Audrie Pott's story has captivated those concerned with teen bullying, which appears to be on the rise with the help of smartphones and social media but rarely ends in suicide.
A wrongful death trial this month in San Jose will determine whether bullying played a role in the girl's suicide. Lawyers are scheduled to argue Wednesday over what evidence the jury will hear, while opening statements are expected to start next week.
The three boys, now high school seniors, and other teens are expected to deliver uncomfortable and emotional testimony about the party where Audrie was sexually assaulted after passing out drunk and other events leading up to her death. They will describe life in an affluent suburb of privilege, divorce and their attachment to smartphones and social media.
Parry Aftab, a digital privacy lawyer, said Audrie's suicide likely will be discussed at an international anti-bullying conference in Ireland in May that she's helping organize.
"Depending on what the jury decides, the kids will look at this and see there may be consequences," Aftab said.
Audrie's parents say the assault and fear of online ridicule caused her suicide, and they have pursued a wrongful death lawsuit against the boys, their families and others for three years that will culminate with the three-week trial.
Her parents say they want to hold the boys responsible and call attention to bullying, social media shaming and teen suicide. One of the three teens told attorneys that in the weeks before Audrie's suicide, the trio swapped racy selfies of girls they badgered into taking the photos.
That boy and his family recently apologized to the Pott family and settled their portion of the case for an amount of money a judge has ordered be kept confidential. But the other two teens insist they weren't responsible for Audrie's suicide because she had other problems.
Bob Allard, the Pott family's lawyer, said that the "vast majority" of proceeds from the lawsuit will be donated to the Audrie Pott Foundation and used to lobby for anti-bullying laws. Audrie's parents launched the nonprofit to combat teen bullying.
Audrie's parents led a campaign to pass a California law that allows prosecutors to seek harsher sentences for juvenile sex offenders who take pictures of their crimes and use them to bully victims.
Lawyers for the other two boys say Audrie's suicide was tragic and sad, but not the teens' fault. They argue in court filings that "poor parenting" and other factors led to her death. Audrie's parents are divorced, and the boys' lawyers say the girl's relationship with her family played a big role in her suicide.
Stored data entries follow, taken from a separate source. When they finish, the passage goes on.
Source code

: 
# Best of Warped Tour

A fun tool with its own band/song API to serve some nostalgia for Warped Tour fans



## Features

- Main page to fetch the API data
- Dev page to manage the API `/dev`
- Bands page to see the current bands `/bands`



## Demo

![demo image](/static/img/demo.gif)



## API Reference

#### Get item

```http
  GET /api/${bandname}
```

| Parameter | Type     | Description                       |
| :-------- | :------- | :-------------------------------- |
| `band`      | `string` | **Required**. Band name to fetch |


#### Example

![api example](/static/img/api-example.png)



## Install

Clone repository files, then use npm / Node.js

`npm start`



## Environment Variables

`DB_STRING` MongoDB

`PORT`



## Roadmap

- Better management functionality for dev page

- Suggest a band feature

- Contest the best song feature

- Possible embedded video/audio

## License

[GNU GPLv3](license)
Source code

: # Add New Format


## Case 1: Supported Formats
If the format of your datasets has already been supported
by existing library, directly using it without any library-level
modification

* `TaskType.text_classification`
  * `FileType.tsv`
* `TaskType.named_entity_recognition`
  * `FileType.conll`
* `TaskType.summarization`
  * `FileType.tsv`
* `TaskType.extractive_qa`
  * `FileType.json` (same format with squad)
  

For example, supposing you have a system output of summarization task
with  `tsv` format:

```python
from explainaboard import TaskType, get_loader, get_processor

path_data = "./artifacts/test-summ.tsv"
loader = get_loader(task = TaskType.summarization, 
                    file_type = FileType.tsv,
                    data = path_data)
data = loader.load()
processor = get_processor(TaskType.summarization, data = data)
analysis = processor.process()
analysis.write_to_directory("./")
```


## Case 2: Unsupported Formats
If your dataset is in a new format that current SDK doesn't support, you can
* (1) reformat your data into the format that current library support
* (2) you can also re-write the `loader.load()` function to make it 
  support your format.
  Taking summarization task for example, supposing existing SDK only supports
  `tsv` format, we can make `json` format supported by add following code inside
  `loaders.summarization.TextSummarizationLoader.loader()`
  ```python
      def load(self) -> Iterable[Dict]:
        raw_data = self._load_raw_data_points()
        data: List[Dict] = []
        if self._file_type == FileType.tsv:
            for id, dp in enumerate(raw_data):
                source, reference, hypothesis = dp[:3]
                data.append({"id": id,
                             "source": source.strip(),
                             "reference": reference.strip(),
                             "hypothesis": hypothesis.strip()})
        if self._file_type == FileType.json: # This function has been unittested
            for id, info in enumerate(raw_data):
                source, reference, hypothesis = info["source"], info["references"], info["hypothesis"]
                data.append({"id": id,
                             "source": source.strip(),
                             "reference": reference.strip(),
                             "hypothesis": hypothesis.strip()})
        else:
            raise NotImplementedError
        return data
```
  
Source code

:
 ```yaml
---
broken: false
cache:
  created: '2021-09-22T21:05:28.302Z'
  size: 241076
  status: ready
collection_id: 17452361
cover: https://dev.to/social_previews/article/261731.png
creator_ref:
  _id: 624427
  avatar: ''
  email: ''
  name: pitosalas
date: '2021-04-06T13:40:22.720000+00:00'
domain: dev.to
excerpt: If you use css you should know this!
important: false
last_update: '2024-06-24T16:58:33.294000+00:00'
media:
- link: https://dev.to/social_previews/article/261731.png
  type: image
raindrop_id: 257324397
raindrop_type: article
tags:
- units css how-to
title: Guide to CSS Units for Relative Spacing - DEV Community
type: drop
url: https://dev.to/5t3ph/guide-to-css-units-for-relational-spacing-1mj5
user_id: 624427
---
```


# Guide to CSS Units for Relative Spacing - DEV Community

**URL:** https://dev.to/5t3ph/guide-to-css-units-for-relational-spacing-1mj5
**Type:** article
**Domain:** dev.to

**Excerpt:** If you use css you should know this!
A man claiming to be her biological father contacted Audrie when she was in eighth grade, causing emotional turmoil that remained unresolved when she died, the lawyers say. They also claim Audrie was deeply upset about a split with her best friend, who accused Audrie of lying, drinking and being a "bad friend."
Allard, the family's attorney, dismisses those claims as a "smear campaign" to distract from the root cause of Audrie's suicide: the photos of her sexual assault and the belief she was the subject of rampant rumors.
On Sept. 2, 2012, Audrie drank Gatorade laced with vodka at the unsupervised party and then passed out, awakening with her pants removed and crude remarks written on her body. Ten days later, Audrie's mother found the teen hanging by a belt in their home.
The Associated Press is not naming the boys, who are now 18, because they were 15 at the time of the assault. Two of the teens served 30-day jail sentences, the other spent 45 days behind bars after pleading guilty to felonies in juvenile court.
The family that owned the house where the party occurred when they were out of town agreed to pay $100,000 to settle their portion of the lawsuit. The family of a girl who witnessed the assault and tried to cover it up paid $150,000 to settle, and the mother of one of the boys facing trial paid $25,000, court records show.